Herbert Stein, known as a pragmatic conservative, formulated Herbert Stein's Law, which he expressed as "If something cannot go on forever, it will stop." By this, he meant there is no need for a stopping action or a program; in other words, stopping requires little to no effort on our part. Starting, on the other hand, often requires much more effort – a plan, a jumping off point from which no certain future can be seen. In the US, a missing plan definitely points to an uncertain exascale future, but collaborators are joining forces and building momentum.
Significant changes in high-performance computing software and hardware have been on the horizon for nearly a decade. What’s worrisome, says Pete Beckman, is that in that time the HPC community in the US hasn’t been able to start – to definitively mobilize a collective movement toward exascale.
Beckman is director of the Exascale Technology and Computing Institute at Argonne National Laboratory, near Chicago, Illinois, US “We’ve known there is huge change coming,” he says. “But as a community looking for support from the US Department of Energy, the National Science Foundation, and others, we haven’t been able to come together and formalize a plan.”
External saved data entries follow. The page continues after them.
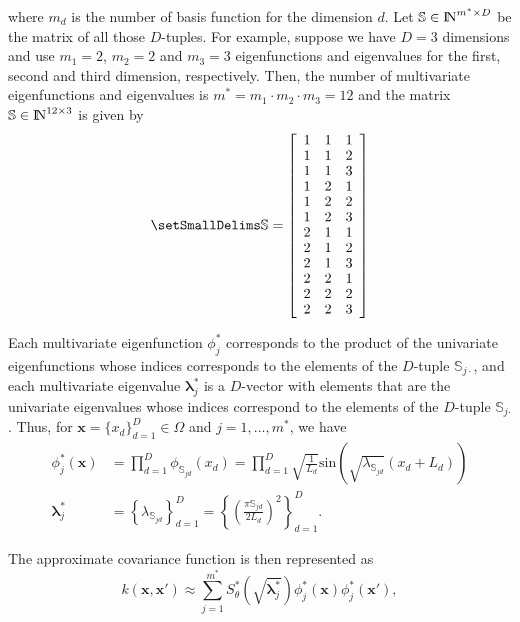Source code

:\documentclass[]{interact}
\theoremstyle{plain}%
\theoremstyle{definition}
\theoremstyle{remark}
\begin{document}
\noindent where $m_d$ is the number of basis function for the dimension $d$. Let $\mathbb{S}\in {\rm I\!N}^{m^{\ast} \times D}$ be the matrix of all those $D$-tuples. For example, suppose we have $D=3$ dimensions and use $m_{1}=2$, $m_{2}=2$ and $m_{3}=3$ eigenfunctions and eigenvalues for the first, second and third dimension, respectively. Then, the number of multivariate eigenfunctions and eigenvalues is $m^{\ast} = m_{1} \cdot m_{2} \cdot m_{3} = 12$ and the matrix $\mathbb{S}\in {\rm I\!N}^{12 \times 3}$ is given by
\begin{align}\small
\mathbb{S}=
\left[ {\begin{array}{ccc}
1 & 1 & 1 \nonumber \\
1 & 1 & 2 \\
1 & 1 & 3 \\
1 & 2 & 1 \\
1 & 2 & 2 \\
1 & 2 & 3 \\
2 & 1 & 1 \\
2 & 1 & 2 \\
2 & 1 & 3 \\
2 & 2 & 1 \\
2 & 2 & 2 \\
2 & 2 & 3 
\end{array} } \right]
\end{align} 

Each multivariate eigenfunction $\phi^{\ast}_j$ corresponds to the product of the univariate eigenfunctions whose indices corresponds to the elements of the $D$-tuple $\mathbb{S}_{j\cdotp}$, and each multivariate eigenvalue $\boldsymbol{\lambda}^{\ast}_j$ is a $D$-vector with elements that are the univariate eigenvalues whose indices correspond to the elements of the $D$-tuple $\mathbb{S}_{j\boldsymbol{\cdotp}}$. Thus, for $\mathbf{x}=\{x_d\}_{d=1}^D \in \Omega$ and $j=1,\ldots,m^{\ast}$, we have 
%
\begin{align}
\phi^{\ast}_j(\mathbf{x}) &= \prod_{d=1}^{D} \phi_{\mathbb{S}_{jd}}(x_d) = \prod_{d=1}^{D} \sqrt{\frac{1}{L_d}} \text{sin}\left(\sqrt{\lambda_{\mathbb{S}_{jd}}}(x_d+L_d)\right) \label{eigenvalue_multi} \\
%
\boldsymbol{\lambda}^{\ast}_j &= \left\{ \lambda_{\mathbb{S}_{jd}} \right\}_{d=1}^D =  \left\{ \left(\tfrac{\pi \mathbb{S}_{jd}}{2L_d}\right)^2 \right\}_{d=1}^D. \label{eigenfunction_multi}
\end{align}

\noindent The approximate covariance function is then represented as
%
\begin{equation}\label{approxcov_multi}
k(\mathbf{x},\mathbf{x}') \approx \sum_{j=1}^{m^{\ast}} 
S^{\ast}_{\theta}\left(\sqrt{\boldsymbol{\lambda}^{\ast}_j}\right)
\phi^{\ast}_j(\mathbf{x}) \phi^{\ast}_j(\mathbf{x}'),
\end{equation}
\end{document}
Beckman’s early work, including collaboration with several colleagues, led to the International Exascale Software Project (IESP), which created national and international dialogue around solving the exascale problem. “IESP brought us together to talk about exascale and discuss agendas, but given current trajectories we’re well past the point of imagining that all of the technology must come from a single nation. We’ll be much better off solving these problems collaboratively and sharing pieces of the software,” Beckman says.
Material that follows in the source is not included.